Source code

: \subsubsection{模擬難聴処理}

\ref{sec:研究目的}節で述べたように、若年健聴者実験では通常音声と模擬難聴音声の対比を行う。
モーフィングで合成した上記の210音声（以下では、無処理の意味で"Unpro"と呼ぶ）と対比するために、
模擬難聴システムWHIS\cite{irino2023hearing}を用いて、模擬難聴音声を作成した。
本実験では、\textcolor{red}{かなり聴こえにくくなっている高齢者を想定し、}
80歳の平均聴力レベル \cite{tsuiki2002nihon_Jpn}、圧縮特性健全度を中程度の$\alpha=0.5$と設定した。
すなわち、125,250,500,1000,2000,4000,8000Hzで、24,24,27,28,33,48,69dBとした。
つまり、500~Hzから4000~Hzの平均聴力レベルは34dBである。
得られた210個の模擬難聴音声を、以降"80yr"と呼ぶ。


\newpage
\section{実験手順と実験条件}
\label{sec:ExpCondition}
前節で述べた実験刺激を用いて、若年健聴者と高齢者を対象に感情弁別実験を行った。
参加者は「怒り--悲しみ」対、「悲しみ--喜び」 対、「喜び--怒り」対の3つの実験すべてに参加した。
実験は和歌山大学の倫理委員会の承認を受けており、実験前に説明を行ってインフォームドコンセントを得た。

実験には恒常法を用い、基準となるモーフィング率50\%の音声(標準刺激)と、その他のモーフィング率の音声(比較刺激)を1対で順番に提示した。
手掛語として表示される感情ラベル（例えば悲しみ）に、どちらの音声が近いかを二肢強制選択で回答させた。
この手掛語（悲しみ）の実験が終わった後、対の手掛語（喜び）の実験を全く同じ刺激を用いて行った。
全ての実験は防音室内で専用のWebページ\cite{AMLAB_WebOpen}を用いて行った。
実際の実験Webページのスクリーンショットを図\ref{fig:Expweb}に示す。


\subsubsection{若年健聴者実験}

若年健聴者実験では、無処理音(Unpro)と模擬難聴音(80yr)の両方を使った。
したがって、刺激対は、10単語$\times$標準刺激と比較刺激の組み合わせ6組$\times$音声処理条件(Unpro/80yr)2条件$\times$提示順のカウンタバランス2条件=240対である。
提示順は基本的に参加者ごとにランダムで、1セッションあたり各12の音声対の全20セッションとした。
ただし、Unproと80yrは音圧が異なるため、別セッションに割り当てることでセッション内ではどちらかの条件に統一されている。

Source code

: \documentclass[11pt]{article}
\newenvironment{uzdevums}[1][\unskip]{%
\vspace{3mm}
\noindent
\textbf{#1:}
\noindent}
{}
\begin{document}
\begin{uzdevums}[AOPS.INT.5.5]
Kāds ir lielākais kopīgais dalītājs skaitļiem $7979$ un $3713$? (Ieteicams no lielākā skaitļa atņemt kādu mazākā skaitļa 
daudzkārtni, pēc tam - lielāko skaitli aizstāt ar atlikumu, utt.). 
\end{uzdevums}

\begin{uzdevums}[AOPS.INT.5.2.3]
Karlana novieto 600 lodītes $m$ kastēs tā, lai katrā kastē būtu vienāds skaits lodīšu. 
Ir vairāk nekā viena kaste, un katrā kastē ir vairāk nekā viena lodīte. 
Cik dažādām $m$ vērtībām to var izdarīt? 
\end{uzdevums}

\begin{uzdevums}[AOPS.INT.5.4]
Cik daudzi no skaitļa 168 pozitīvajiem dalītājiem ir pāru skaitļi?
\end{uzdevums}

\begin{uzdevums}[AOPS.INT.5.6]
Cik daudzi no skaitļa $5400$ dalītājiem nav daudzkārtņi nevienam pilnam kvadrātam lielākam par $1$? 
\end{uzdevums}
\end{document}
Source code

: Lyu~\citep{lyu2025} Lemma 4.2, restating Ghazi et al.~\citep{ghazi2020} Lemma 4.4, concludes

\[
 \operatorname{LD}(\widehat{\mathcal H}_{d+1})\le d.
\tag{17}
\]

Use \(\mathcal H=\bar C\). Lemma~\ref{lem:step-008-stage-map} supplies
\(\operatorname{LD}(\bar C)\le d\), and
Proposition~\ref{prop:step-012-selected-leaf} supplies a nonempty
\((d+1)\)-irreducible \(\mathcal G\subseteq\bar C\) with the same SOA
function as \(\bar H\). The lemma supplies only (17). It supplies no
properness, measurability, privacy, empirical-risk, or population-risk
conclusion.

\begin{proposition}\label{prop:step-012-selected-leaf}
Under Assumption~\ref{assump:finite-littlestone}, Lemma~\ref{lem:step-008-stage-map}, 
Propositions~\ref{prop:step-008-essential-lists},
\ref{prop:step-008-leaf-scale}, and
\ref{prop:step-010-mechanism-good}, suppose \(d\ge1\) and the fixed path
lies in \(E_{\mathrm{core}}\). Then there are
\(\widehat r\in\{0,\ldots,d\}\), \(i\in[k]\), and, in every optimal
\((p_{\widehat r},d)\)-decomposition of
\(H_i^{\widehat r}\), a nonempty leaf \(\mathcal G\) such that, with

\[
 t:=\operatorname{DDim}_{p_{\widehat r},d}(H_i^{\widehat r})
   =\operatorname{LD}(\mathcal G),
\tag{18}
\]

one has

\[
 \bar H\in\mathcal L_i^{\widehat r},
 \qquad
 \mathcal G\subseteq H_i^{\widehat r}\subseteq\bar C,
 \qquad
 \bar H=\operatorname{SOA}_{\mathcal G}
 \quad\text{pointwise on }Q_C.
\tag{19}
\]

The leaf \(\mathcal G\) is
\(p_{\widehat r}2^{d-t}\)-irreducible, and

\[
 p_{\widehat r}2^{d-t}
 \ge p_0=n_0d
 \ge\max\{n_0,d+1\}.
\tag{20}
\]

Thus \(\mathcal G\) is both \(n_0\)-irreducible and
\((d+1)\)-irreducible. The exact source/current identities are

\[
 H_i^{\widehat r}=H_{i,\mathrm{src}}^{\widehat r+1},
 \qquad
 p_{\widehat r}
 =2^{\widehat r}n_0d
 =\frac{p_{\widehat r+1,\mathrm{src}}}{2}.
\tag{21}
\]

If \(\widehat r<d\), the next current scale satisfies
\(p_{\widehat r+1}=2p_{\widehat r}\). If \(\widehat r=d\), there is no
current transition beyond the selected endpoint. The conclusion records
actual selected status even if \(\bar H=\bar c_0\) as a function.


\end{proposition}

════════════════════

= Description of the task =
Using the exact wording, repeat all the entries.

= Answer space =
Source code

: \subsubsection{模擬難聴処理}

\ref{sec:研究目的}節で述べたように、若年健聴者実験では通常音声と模擬難聴音声の対比を行う。
モーフィングで合成した上記の210音声（以下では、無処理の意味で"Unpro"と呼ぶ）と対比するために、
模擬難聴システムWHIS\cite{irino2023hearing}を用いて、模擬難聴音声を作成した。
本実験では、\textcolor{red}{かなり聴こえにくくなっている高齢者を想定し、}
80歳の平均聴力レベル \cite{tsuiki2002nihon_Jpn}、圧縮特性健全度を中程度の$\alpha=0.5$と設定した。
すなわち、125,250,500,1000,2000,4000,8000Hzで、24,24,27,28,33,48,69dBとした。
つまり、500~Hzから4000~Hzの平均聴力レベルは34dBである。
得られた210個の模擬難聴音声を、以降"80yr"と呼ぶ。


\newpage
\section{実験手順と実験条件}
\label{sec:ExpCondition}
前節で述べた実験刺激を用いて、若年健聴者と高齢者を対象に感情弁別実験を行った。
参加者は「怒り--悲しみ」対、「悲しみ--喜び」 対、「喜び--怒り」対の3つの実験すべてに参加した。
実験は和歌山大学の倫理委員会の承認を受けており、実験前に説明を行ってインフォームドコンセントを得た。

実験には恒常法を用い、基準となるモーフィング率50\%の音声(標準刺激)と、その他のモーフィング率の音声(比較刺激)を1対で順番に提示した。
手掛語として表示される感情ラベル（例えば悲しみ）に、どちらの音声が近いかを二肢強制選択で回答させた。
この手掛語（悲しみ）の実験が終わった後、対の手掛語（喜び）の実験を全く同じ刺激を用いて行った。
全ての実験は防音室内で専用のWebページ\cite{AMLAB_WebOpen}を用いて行った。
実際の実験Webページのスクリーンショットを図\ref{fig:Expweb}に示す。


\subsubsection{若年健聴者実験}

若年健聴者実験では、無処理音(Unpro)と模擬難聴音(80yr)の両方を使った。
したがって、刺激対は、10単語$\times$標準刺激と比較刺激の組み合わせ6組$\times$音声処理条件(Unpro/80yr)2条件$\times$提示順のカウンタバランス2条件=240対である。
提示順は基本的に参加者ごとにランダムで、1セッションあたり各12の音声対の全20セッションとした。
ただし、Unproと80yrは音圧が異なるため、別セッションに割り当てることでセッション内ではどちらかの条件に統一されている。

Source code

: \documentclass[11pt]{article}
\newenvironment{uzdevums}[1][\unskip]{%
\vspace{3mm}
\noindent
\textbf{#1:}
\noindent}
{}
\begin{document}
\begin{uzdevums}[AOPS.INT.5.5]
Kāds ir lielākais kopīgais dalītājs skaitļiem $7979$ un $3713$? (Ieteicams no lielākā skaitļa atņemt kādu mazākā skaitļa 
daudzkārtni, pēc tam - lielāko skaitli aizstāt ar atlikumu, utt.). 
\end{uzdevums}

\begin{uzdevums}[AOPS.INT.5.2.3]
Karlana novieto 600 lodītes $m$ kastēs tā, lai katrā kastē būtu vienāds skaits lodīšu. 
Ir vairāk nekā viena kaste, un katrā kastē ir vairāk nekā viena lodīte. 
Cik dažādām $m$ vērtībām to var izdarīt? 
\end{uzdevums}

\begin{uzdevums}[AOPS.INT.5.4]
Cik daudzi no skaitļa 168 pozitīvajiem dalītājiem ir pāru skaitļi?
\end{uzdevums}

\begin{uzdevums}[AOPS.INT.5.6]
Cik daudzi no skaitļa $5400$ dalītājiem nav daudzkārtņi nevienam pilnam kvadrātam lielākam par $1$? 
\end{uzdevums}
\end{document}
Source code

: Lyu~\citep{lyu2025} Lemma 4.2, restating Ghazi et al.~\citep{ghazi2020} Lemma 4.4, concludes

\[
 \operatorname{LD}(\widehat{\mathcal H}_{d+1})\le d.
\tag{17}
\]

Use \(\mathcal H=\bar C\). Lemma~\ref{lem:step-008-stage-map} supplies
\(\operatorname{LD}(\bar C)\le d\), and
Proposition~\ref{prop:step-012-selected-leaf} supplies a nonempty
\((d+1)\)-irreducible \(\mathcal G\subseteq\bar C\) with the same SOA
function as \(\bar H\). The lemma supplies only (17). It supplies no
properness, measurability, privacy, empirical-risk, or population-risk
conclusion.

\begin{proposition}\label{prop:step-012-selected-leaf}
Under Assumption~\ref{assump:finite-littlestone}, Lemma~\ref{lem:step-008-stage-map}, 
Propositions~\ref{prop:step-008-essential-lists},
\ref{prop:step-008-leaf-scale}, and
\ref{prop:step-010-mechanism-good}, suppose \(d\ge1\) and the fixed path
lies in \(E_{\mathrm{core}}\). Then there are
\(\widehat r\in\{0,\ldots,d\}\), \(i\in[k]\), and, in every optimal
\((p_{\widehat r},d)\)-decomposition of
\(H_i^{\widehat r}\), a nonempty leaf \(\mathcal G\) such that, with

\[
 t:=\operatorname{DDim}_{p_{\widehat r},d}(H_i^{\widehat r})
   =\operatorname{LD}(\mathcal G),
\tag{18}
\]

one has

\[
 \bar H\in\mathcal L_i^{\widehat r},
 \qquad
 \mathcal G\subseteq H_i^{\widehat r}\subseteq\bar C,
 \qquad
 \bar H=\operatorname{SOA}_{\mathcal G}
 \quad\text{pointwise on }Q_C.
\tag{19}
\]

The leaf \(\mathcal G\) is
\(p_{\widehat r}2^{d-t}\)-irreducible, and

\[
 p_{\widehat r}2^{d-t}
 \ge p_0=n_0d
 \ge\max\{n_0,d+1\}.
\tag{20}
\]

Thus \(\mathcal G\) is both \(n_0\)-irreducible and
\((d+1)\)-irreducible. The exact source/current identities are

\[
 H_i^{\widehat r}=H_{i,\mathrm{src}}^{\widehat r+1},
 \qquad
 p_{\widehat r}
 =2^{\widehat r}n_0d
 =\frac{p_{\widehat r+1,\mathrm{src}}}{2}.
\tag{21}
\]

If \(\widehat r<d\), the next current scale satisfies
\(p_{\widehat r+1}=2p_{\widehat r}\). If \(\widehat r=d\), there is no
current transition beyond the selected endpoint. The conclusion records
actual selected status even if \(\bar H=\bar c_0\) as a function.


\end{proposition}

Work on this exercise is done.